October 28, 2010 - 17:36 AMT
US to offer stricter deal to Iran

The Obama administration and its European allies are preparing a new offer for negotiations with Iran on its nuclear program, senior administration officials say, but the conditions on Tehran would be even more onerous than a deal that the country’s supreme leader, Ayatollah Ali Khamenei, rejected last year.

Iran’s reaction, officials say, will be the first test of whether a new and surprisingly broad set of economic sanctions is changing Iran’s nuclear calculus. As recently as last summer, senior officials, ranging from the C.I.A. director, Leon E. Panetta, to the chairman of the Joint Chiefs of Staff, Adm. Mike Mullen, predicted that while the sanctions would hurt Iran, it was unlikely they would prove sufficient to force it to give up the major elements of its nuclear program.

A senior American official said that the United States and its partners were “very close to having an agreement” on a common position to present to Iran. But the Iranians have not responded to a request from Catherine Ashton, the European Union’s foreign policy chief, to meet in Vienna in mid-November. Iran insisted that Ms. Ashton first tell them when sanctions would end, when Israel would give up what it called “the Zionist bomb” and when the United States would eliminate its nuclear weapons.

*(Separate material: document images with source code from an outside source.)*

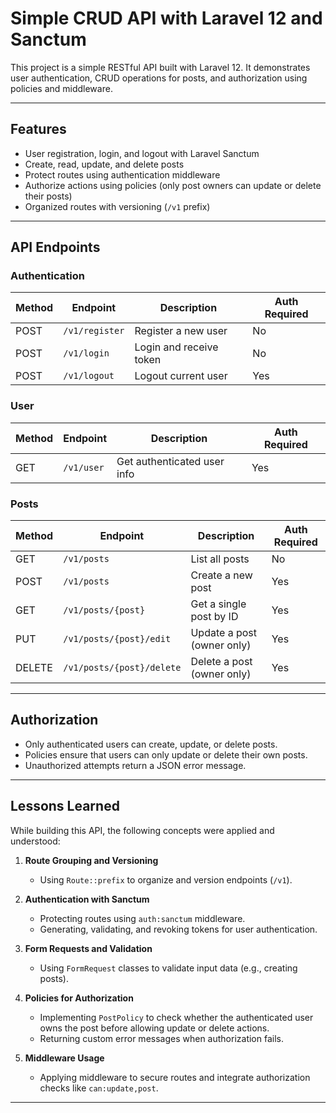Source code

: # Simple CRUD API with Laravel 12 and Sanctum

This project is a simple RESTful API built with Laravel 12. It demonstrates user authentication, CRUD operations for posts, and authorization using policies and middleware.

---

## Features

- User registration, login, and logout with Laravel Sanctum
- Create, read, update, and delete posts
- Protect routes using authentication middleware
- Authorize actions using policies (only post owners can update or delete their posts)
- Organized routes with versioning (`/v1` prefix)

---

## API Endpoints

### Authentication

| Method | Endpoint       | Description                  | Auth Required |
|--------|---------------|------------------------------|---------------|
| POST   | `/v1/register` | Register a new user          | No            |
| POST   | `/v1/login`    | Login and receive token      | No            |
| POST   | `/v1/logout`   | Logout current user          | Yes           |

### User

| Method | Endpoint       | Description                | Auth Required |
|--------|---------------|----------------------------|---------------|
| GET    | `/v1/user`     | Get authenticated user info | Yes           |

### Posts

| Method | Endpoint               | Description               | Auth Required |
|--------|------------------------|---------------------------|---------------|
| GET    | `/v1/posts`            | List all posts            | No            |
| POST   | `/v1/posts`            | Create a new post         | Yes           |
| GET    | `/v1/posts/{post}`     | Get a single post by ID   | Yes           |
| PUT    | `/v1/posts/{post}/edit`| Update a post (owner only)| Yes           |
| DELETE | `/v1/posts/{post}/delete` | Delete a post (owner only)| Yes          |

---

## Authorization

- Only authenticated users can create, update, or delete posts.
- Policies ensure that users can only update or delete their own posts.
- Unauthorized attempts return a JSON error message.

---

## Lessons Learned

While building this API, the following concepts were applied and understood:

1. **Route Grouping and Versioning**  
   - Using `Route::prefix` to organize and version endpoints (`/v1`).

2. **Authentication with Sanctum**  
   - Protecting routes using `auth:sanctum` middleware.  
   - Generating, validating, and revoking tokens for user authentication.

3. **Form Requests and Validation**  
   - Using `FormRequest` classes to validate input data (e.g., creating posts).

4. **Policies for Authorization**  
   - Implementing `PostPolicy` to check whether the authenticated user owns the post before allowing update or delete actions.  
   - Returning custom error messages when authorization fails.

5. **Middleware Usage**  
   - Applying middleware to secure routes and integrate authorization checks like `can:update,post`.

---

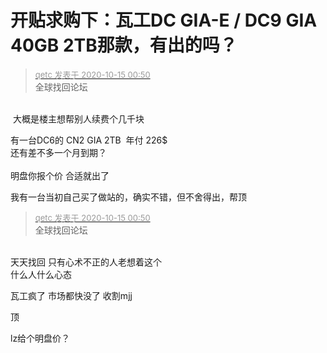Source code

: # 开贴求购下：瓦工DC GIA-E / DC9 GIA 40GB 2TB那款，有出的吗？


<div class="quote"><blockquote><font size="2"><a href="https://www.hostloc.com/forum.php?mod=redirect&amp;goto=findpost&amp;pid=9302294&amp;ptid=754138" target="_blank"><font color="#999999">qetc 发表于 2020-10-15 00:50</font></a></font><br />
全球找回论坛</blockquote></div><br />
<img src="static/image/smiley/yct/011.gif" smilieid="33" border="0" alt="" /> 大概是楼主想帮别人续费个几千块

有一台DC6的 CN2 GIA 2TB&nbsp;&nbsp;年付 226$<br />
还有差不多一个月到期？<br />
<br />
明盘你报个价 合适就出了

我有一台当初自己买了做站的，确实不错，但不舍得出，帮顶

<div class="quote"><blockquote><font size="2"><a href="https://www.hostloc.com/forum.php?mod=redirect&amp;goto=findpost&amp;pid=9302294&amp;ptid=754138" target="_blank"><font color="#999999">qetc 发表于 2020-10-15 00:50</font></a></font><br />
全球找回论坛</blockquote></div><br />
天天找回 只有心术不正的人老想着这个<br />
什么人什么心态

瓦工疯了 市场都快没了 收割mjj

顶

lz给个明盘价？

The new offer would require Iran to send more than 4,400 pounds of low-enriched uranium out of the country, an increase of more than two-thirds from the amount required under a tentative deal struck in Vienna a year ago. The increase reflects the fact that Iran has steadily produced more uranium over the past year, and the American goal is to make sure that Iran has less than one bomb’s worth of uranium on hand.

Iran would also have to halt all production of nuclear fuel that it is currently enriching to 20 percent - an important step on the way to bomb-grade levels. It would also have to make good on its agreement to negotiate on the future of its nuclear program, The New York Times reported.